DESCRIPTION OF THE TASK :: In the data below, find the line containing "- Spring Security 기반 비밀번호 암호화", then set down that line and every later line up to and including the line containing "### 📌 프론트엔드 (Thymeleaf & jQuery)", exactly.

(INPUT DATA Opens)

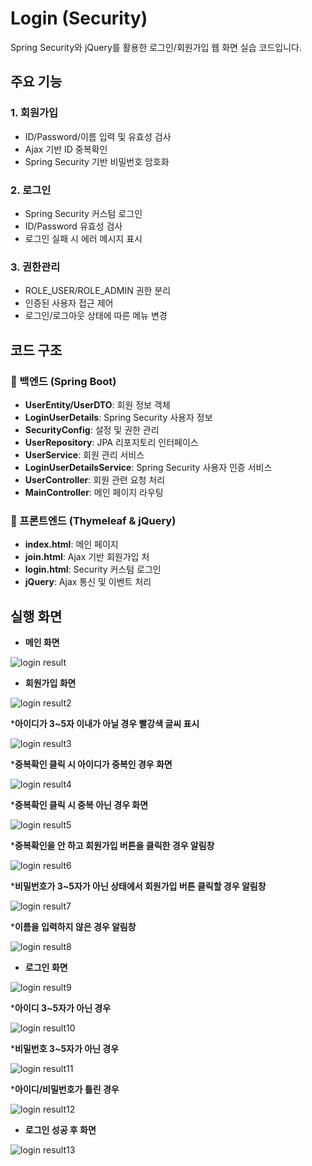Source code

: # Login (Security)
Spring Security와 jQuery를 활용한 로그인/회원가입 웹 화면 실습 코드입니다.

## 주요 기능
### 1. 회원가입
- ID/Password/이름 입력 및 유효성 검사
- Ajax 기반 ID 중복확인
- Spring Security 기반 비밀번호 암호화

### 2. 로그인
- Spring Security 커스텀 로그인
- ID/Password 유효성 검사
- 로그인 실패 시 에러 메시지 표시

### 3. 권한관리
- ROLE_USER/ROLE_ADMIN 권한 분리
- 인증된 사용자 접근 제어
- 로그인/로그아웃 상태에 따른 메뉴 변경

## 코드 구조
### 📌 백엔드 (Spring Boot)
- **UserEntity/UserDTO**: 회원 정보 객체
- **LoginUserDetails**: Spring Security 사용자 정보
- **SecurityConfig**: 설정 및 권한 관리
- **UserRepository**: JPA 리포지토리 인터페이스
- **UserService**: 회원 관리 서비스
- **LoginUserDetailsService**: Spring Security 사용자 인증 서비스
- **UserController**: 회원 관련 요청 처리
- **MainController**: 메인 페이지 라우팅
  
### 📌 프론트엔드 (Thymeleaf & jQuery)
- **index.html**: 메인 페이지
- **join.html**: Ajax 기반 회원가입 처 
- **login.html**: Security 커스텀 로그인
- **jQuery**: Ajax 통신 및 이벤트 처리

## 실행 화면
- **메인 화면**

![login result](/images/login_result.png)

- **회원가입 화면**
 
![login result2](/images/login_result2.png)

***아이디가 3~5자 이내가 아닐 경우 빨강색 글씨 표시**

![login result3](/images/login_result3.png)

***중복확인 클릭 시 아이디가 중복인 경우 화면**

![login result4](/images/login_result4.png)

***중복확인 클릭 시 중복 아닌 경우 화면**

![login result5](/images/login_result5.png)

***중복확인을 안 하고 회원가입 버튼을 클릭한 경우 알림창**

![login result6](/images/login_result6.png)

***비밀번호가 3~5자가 아닌 상태에서 회원가입 버튼 클릭할 경우 알림창**

![login result7](/images/login_result7.png)

***이름을 입력하지 않은 경우 알림창**

![login result8](/images/login_result8.png)

- **로그인 화면**

![login result9](/images/login_result9.png)

***아이디 3~5자가 아닌 경우**

![login result10](/images/login_result10.png)

***비밀번호 3~5자가 아닌 경우**

![login result11](/images/login_result11.png)

***아이디/비밀번호가 틀린 경우**

![login result12](/images/login_result12.png)

- **로그인 성공 후 화면**

![login result13](/images/login_result13.png)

(INPUT DATA Closes)

EXERCISE SOLUTION ::
- Spring Security 기반 비밀번호 암호화

### 2. 로그인
- Spring Security 커스텀 로그인
- ID/Password 유효성 검사
- 로그인 실패 시 에러 메시지 표시

### 3. 권한관리
- ROLE_USER/ROLE_ADMIN 권한 분리
- 인증된 사용자 접근 제어
- 로그인/로그아웃 상태에 따른 메뉴 변경

## 코드 구조
### 📌 백엔드 (Spring Boot)
- **UserEntity/UserDTO**: 회원 정보 객체
- **LoginUserDetails**: Spring Security 사용자 정보
- **SecurityConfig**: 설정 및 권한 관리
- **UserRepository**: JPA 리포지토리 인터페이스
- **UserService**: 회원 관리 서비스
- **LoginUserDetailsService**: Spring Security 사용자 인증 서비스
- **UserController**: 회원 관련 요청 처리
- **MainController**: 메인 페이지 라우팅
  
### 📌 프론트엔드 (Thymeleaf & jQuery)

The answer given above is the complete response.